### The problem
From the records below, print exactly the lines starting at the one containing "<li>Economic Impact on the Industry</li>" and ending at the one containing "are also covered.", ends included, and nothing else.
+++ Extracted entries +++
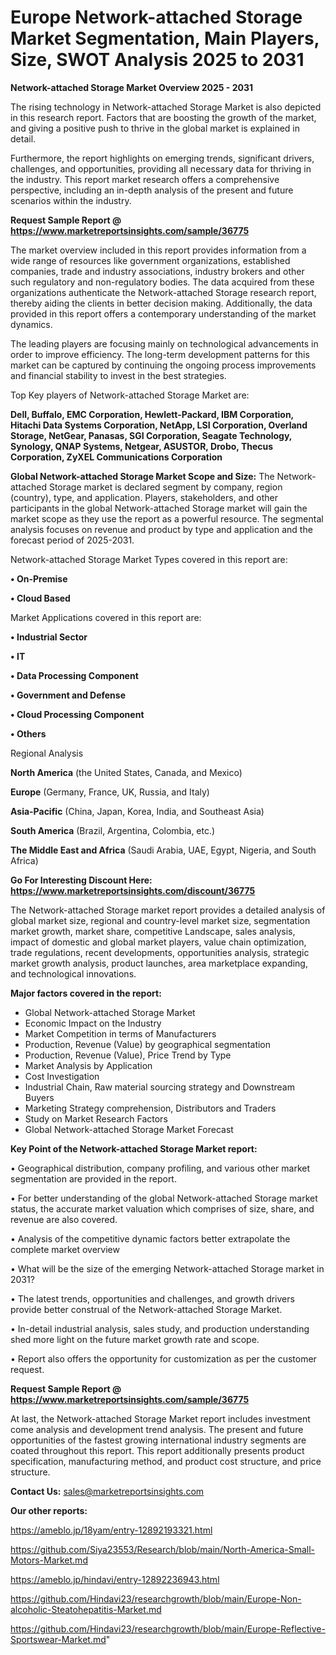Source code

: # Europe Network-attached Storage Market Segmentation, Main Players, Size, SWOT Analysis 2025 to 2031

<Strong> Network-attached Storage Market Overview 2025 - 2031</strong>

The rising technology in Network-attached Storage Market is also depicted in this research report. Factors that are boosting the growth of the market, and giving a positive push to thrive in the global market is explained in detail.

Furthermore, the report highlights on emerging trends, significant drivers, challenges, and opportunities, providing all necessary data for thriving in the industry. This report market research offers a comprehensive perspective, including an in-depth analysis of the present and future scenarios within the industry.

<strong>Request Sample Report @ <a href=https://www.marketreportsinsights.com/sample/36775>https://www.marketreportsinsights.com/sample/36775</a></strong>

The market overview included in this report provides information from a wide range of resources like government organizations, established companies, trade and industry associations, industry brokers and other such regulatory and non-regulatory bodies. The data acquired from these organizations authenticate the Network-attached Storage research report, thereby aiding the clients in better decision making. Additionally, the data provided in this report offers a contemporary understanding of the market dynamics.

The leading players are focusing mainly on technological advancements in order to improve efficiency. The long-term development patterns for this market can be captured by continuing the ongoing process improvements and financial stability to invest in the best strategies.

Top Key players of Network-attached Storage Market are:

<strong>Dell, Buffalo, EMC Corporation, Hewlett-Packard, IBM Corporation, Hitachi Data Systems Corporation, NetApp, LSI Corporation, Overland Storage, NetGear, Panasas, SGI Corporation, Seagate Technology, Synology, QNAP Systems, Netgear, ASUSTOR, Drobo, Thecus Corporation, ZyXEL Communications Corporation</strong>

<strong><b>Global Network-attached Storage Market Scope and Size:</b></strong>
The Network-attached Storage market is declared segment by company, region (country), type, and application. Players, stakeholders, and other participants in the global Network-attached Storage market will gain the market scope as they use the report as a powerful resource. The segmental analysis focuses on revenue and product by type and application and the forecast period of 2025-2031.

Network-attached Storage Market Types covered in this report are:

<strong>•  On-Premise

•  Cloud Based</strong>

Market Applications covered in this report are:

<strong>•  Industrial Sector

•  IT

•  Data Processing Component

•  Government and Defense

•  Cloud Processing Component

•  Others</strong> 

Regional Analysis

<strong>North America</strong> (the United States, Canada, and Mexico)

<strong>Europe</strong> (Germany, France, UK, Russia, and Italy)

<strong>Asia-Pacific</strong> (China, Japan, Korea, India, and Southeast Asia)

<strong>South America</strong> (Brazil, Argentina, Colombia, etc.)

<strong>The Middle East and Africa</strong> (Saudi Arabia, UAE, Egypt, Nigeria, and South Africa)

<strong>Go For Interesting Discount Here: <a href=https://www.marketreportsinsights.com/discount/36775>https://www.marketreportsinsights.com/discount/36775</a></strong>

The Network-attached Storage market report provides a detailed analysis of global market size, regional and country-level market size, segmentation market growth, market share, competitive Landscape, sales analysis, impact of domestic and global market players, value chain optimization, trade regulations, recent developments, opportunities analysis, strategic market growth analysis, product launches, area marketplace expanding, and technological innovations.

<strong><b>Major factors covered in the report:</b></strong>
<ul>
  <li>Global Network-attached Storage Market </li>
  <li>Economic Impact on the Industry</li>
  <li>Market Competition in terms of Manufacturers</li>
  <li>Production, Revenue (Value) by geographical segmentation</li>
  <li>Production, Revenue (Value), Price Trend by Type</li>
  <li>Market Analysis by Application</li>
  <li>Cost Investigation</li>
  <li>Industrial Chain, Raw material sourcing strategy and Downstream Buyers</li>
  <li>Marketing Strategy comprehension, Distributors and Traders</li>
  <li>Study on Market Research Factors</li>
  <li>Global Network-attached Storage Market Forecast</li>
</ul>

<strong><b>Key Point of the Network-attached Storage Market report:</b></strong>

• Geographical distribution, company profiling, and various other market segmentation are provided in the report.

• For better understanding of the global Network-attached Storage market status, the accurate market valuation which comprises of size, share, and revenue are also covered.

• Analysis of the competitive dynamic factors better extrapolate the complete market overview

• What will be the size of the emerging Network-attached Storage market in 2031?

• The latest trends, opportunities and challenges, and growth drivers provide better construal of the Network-attached Storage Market.

• In-detail industrial analysis, sales study, and production understanding shed more light on the future market growth rate and scope.

• Report also offers the opportunity for customization as per the customer request.

<strong>Request Sample Report @ <a href=https://www.marketreportsinsights.com/sample/36775>https://www.marketreportsinsights.com/sample/36775</a></strong>

At last, the Network-attached Storage Market report includes investment come analysis and development trend analysis. The present and future opportunities of the fastest growing international industry segments are coated throughout this report. This report additionally presents product specification, manufacturing method, and product cost structure, and price structure.

<strong>Contact Us:</strong>
sales@marketreportsinsights.com

<strong>Our other reports:</strong>

<a href=https://ameblo.jp/18yam/entry-12892193321.html>https://ameblo.jp/18yam/entry-12892193321.html</a>

<a href=https://github.com/Siya23553/Research/blob/main/North-America-Small-Motors-Market.md>https://github.com/Siya23553/Research/blob/main/North-America-Small-Motors-Market.md</a>

<a href=https://ameblo.jp/hindavi/entry-12892236943.html>https://ameblo.jp/hindavi/entry-12892236943.html</a>

<a href=https://github.com/Hindavi23/researchgrowth/blob/main/Europe-Non-alcoholic-Steatohepatitis-Market.md>https://github.com/Hindavi23/researchgrowth/blob/main/Europe-Non-alcoholic-Steatohepatitis-Market.md</a>

<a href=https://github.com/Hindavi23/researchgrowth/blob/main/Europe-Reflective-Sportswear-Market.md>https://github.com/Hindavi23/researchgrowth/blob/main/Europe-Reflective-Sportswear-Market.md</a>"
+++
### Task solution
  <li>Economic Impact on the Industry</li>
  <li>Market Competition in terms of Manufacturers</li>
  <li>Production, Revenue (Value) by geographical segmentation</li>
  <li>Production, Revenue (Value), Price Trend by Type</li>
  <li>Market Analysis by Application</li>
  <li>Cost Investigation</li>
  <li>Industrial Chain, Raw material sourcing strategy and Downstream Buyers</li>
  <li>Marketing Strategy comprehension, Distributors and Traders</li>
  <li>Study on Market Research Factors</li>
  <li>Global Network-attached Storage Market Forecast</li>
</ul>

<strong><b>Key Point of the Network-attached Storage Market report:</b></strong>

• Geographical distribution, company profiling, and various other market segmentation are provided in the report.

• For better understanding of the global Network-attached Storage market status, the accurate market valuation which comprises of size, share, and revenue are also covered.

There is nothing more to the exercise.